Open catap opened 7 years ago
Well, it crashed inside zlib compression.
(lldb) bt
* thread #1, queue = 'com.apple.main-thread', stop reason = EXC_BAD_ACCESS (code=1, address=0x14423e000)
* frame #0: 0x00007fffb61c1fbf libsystem_platform.dylib`_platform_memmove$VARIANT$Haswell + 287
frame #1: 0x000000010009b21e librnp.0.dylib`zlib_compressed_data_reader(stream=0x0000000100702050, dest=0x0000000143800000, length=<unavailable>, errors=0x0000000100702158, readinfo=0x0000000100702090, cbinfo=0x00000001007020d8) at compress.c:192 [opt]

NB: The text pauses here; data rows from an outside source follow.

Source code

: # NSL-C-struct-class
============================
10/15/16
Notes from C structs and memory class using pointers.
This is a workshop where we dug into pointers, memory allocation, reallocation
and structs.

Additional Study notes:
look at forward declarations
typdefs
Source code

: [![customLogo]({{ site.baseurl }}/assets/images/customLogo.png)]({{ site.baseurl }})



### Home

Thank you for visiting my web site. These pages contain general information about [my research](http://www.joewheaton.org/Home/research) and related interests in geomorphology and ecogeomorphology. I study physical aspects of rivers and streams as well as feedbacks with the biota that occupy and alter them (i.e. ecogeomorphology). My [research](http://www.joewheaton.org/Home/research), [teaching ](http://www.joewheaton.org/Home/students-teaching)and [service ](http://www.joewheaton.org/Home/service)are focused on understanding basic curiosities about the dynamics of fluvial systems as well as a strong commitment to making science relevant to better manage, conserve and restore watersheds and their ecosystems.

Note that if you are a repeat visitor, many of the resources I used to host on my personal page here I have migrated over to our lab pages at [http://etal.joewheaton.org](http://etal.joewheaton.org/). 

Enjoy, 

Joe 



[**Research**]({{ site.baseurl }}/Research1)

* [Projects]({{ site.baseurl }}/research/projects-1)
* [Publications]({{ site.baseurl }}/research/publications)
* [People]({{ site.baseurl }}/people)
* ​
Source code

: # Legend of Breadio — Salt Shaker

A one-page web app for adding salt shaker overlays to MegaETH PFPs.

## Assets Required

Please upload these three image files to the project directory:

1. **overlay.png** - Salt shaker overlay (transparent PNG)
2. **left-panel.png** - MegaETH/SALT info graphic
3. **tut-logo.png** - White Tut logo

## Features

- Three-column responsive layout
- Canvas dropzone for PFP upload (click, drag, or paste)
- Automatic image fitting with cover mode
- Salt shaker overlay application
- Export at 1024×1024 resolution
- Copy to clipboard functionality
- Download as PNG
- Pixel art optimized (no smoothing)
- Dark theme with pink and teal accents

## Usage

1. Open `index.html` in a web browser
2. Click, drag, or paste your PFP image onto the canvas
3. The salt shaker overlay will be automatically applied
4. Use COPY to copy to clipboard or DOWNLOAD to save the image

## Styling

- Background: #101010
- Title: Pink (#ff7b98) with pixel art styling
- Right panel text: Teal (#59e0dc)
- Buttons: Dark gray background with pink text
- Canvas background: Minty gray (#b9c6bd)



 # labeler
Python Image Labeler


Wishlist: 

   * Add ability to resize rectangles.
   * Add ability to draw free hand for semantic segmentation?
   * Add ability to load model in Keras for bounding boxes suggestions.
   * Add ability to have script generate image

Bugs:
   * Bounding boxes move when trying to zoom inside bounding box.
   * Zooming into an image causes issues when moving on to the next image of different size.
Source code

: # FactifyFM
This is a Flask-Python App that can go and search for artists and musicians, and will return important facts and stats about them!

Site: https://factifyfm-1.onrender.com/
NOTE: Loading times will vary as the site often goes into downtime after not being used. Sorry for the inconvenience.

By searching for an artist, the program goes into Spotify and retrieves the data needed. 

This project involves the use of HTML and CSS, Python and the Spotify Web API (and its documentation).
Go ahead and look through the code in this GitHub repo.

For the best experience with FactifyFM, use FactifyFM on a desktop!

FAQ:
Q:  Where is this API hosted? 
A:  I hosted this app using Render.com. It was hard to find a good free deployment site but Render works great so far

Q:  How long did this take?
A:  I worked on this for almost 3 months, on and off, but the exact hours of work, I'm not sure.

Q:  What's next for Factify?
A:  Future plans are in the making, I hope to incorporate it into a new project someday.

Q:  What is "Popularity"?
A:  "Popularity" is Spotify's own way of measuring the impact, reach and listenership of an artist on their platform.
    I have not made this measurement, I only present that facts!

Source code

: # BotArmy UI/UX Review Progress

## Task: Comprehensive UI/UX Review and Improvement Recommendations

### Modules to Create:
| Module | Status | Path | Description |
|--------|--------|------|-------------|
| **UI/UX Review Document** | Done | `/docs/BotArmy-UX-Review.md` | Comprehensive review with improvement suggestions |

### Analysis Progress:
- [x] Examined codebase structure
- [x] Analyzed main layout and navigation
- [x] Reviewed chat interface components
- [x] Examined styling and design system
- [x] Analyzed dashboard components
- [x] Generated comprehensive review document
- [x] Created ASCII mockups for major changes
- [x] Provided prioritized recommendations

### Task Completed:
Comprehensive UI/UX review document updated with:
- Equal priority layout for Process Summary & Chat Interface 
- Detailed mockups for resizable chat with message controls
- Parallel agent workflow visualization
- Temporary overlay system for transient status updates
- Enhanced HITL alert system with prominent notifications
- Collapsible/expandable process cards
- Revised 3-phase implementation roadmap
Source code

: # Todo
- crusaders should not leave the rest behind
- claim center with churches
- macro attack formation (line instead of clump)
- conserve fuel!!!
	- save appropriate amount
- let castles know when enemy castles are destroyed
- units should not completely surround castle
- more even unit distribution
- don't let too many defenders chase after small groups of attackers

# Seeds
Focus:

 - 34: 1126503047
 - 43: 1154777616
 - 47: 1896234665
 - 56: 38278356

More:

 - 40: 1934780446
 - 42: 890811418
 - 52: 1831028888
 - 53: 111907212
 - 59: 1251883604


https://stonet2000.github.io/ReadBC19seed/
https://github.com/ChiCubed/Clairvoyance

frame #2: 0x00000001000a3bd5 librnp.0.dylib`sub_base_read(stream=0x0000000100702050, dest=0x0000000143800000, length=1073741824, errors=0x0000000100702158, readinfo=<unavailable>, cbinfo=0x00000001007020d8) at packet-parse.c:241 [opt]
frame #3: 0x00000001000a3daf librnp.0.dylib`pgp_limited_read [inlined] full_read(stream=0x0000000100702050, dest="[...]", length=1073741824, errors=0x0000000100702158, readinfo=0x0000000100702090, cbinfo=<unavailable>) at packet-parse.c:326 [opt]
frame #4: 0x00000001000a3d7d librnp.0.dylib`pgp_limited_read(stream=0x0000000100702050, dest="[...]", length=1073741824, region=0x00007fff5fbe9050, errors=0x0000000100702158, readinfo=0x0000000100702090, cbinfo=<unavailable>) at packet-parse.c:417 [opt]
frame #5: 0x00000001000a621b librnp.0.dylib`parse_packet [inlined] limread(dest=<unavailable>, length=1073741824, region=<unavailable>, info=0x0000000100702050) at packet-parse.c:456 [opt]
frame #6: 0x00000001000a61f4 librnp.0.dylib`parse_packet at packet-parse.c:2422 [opt]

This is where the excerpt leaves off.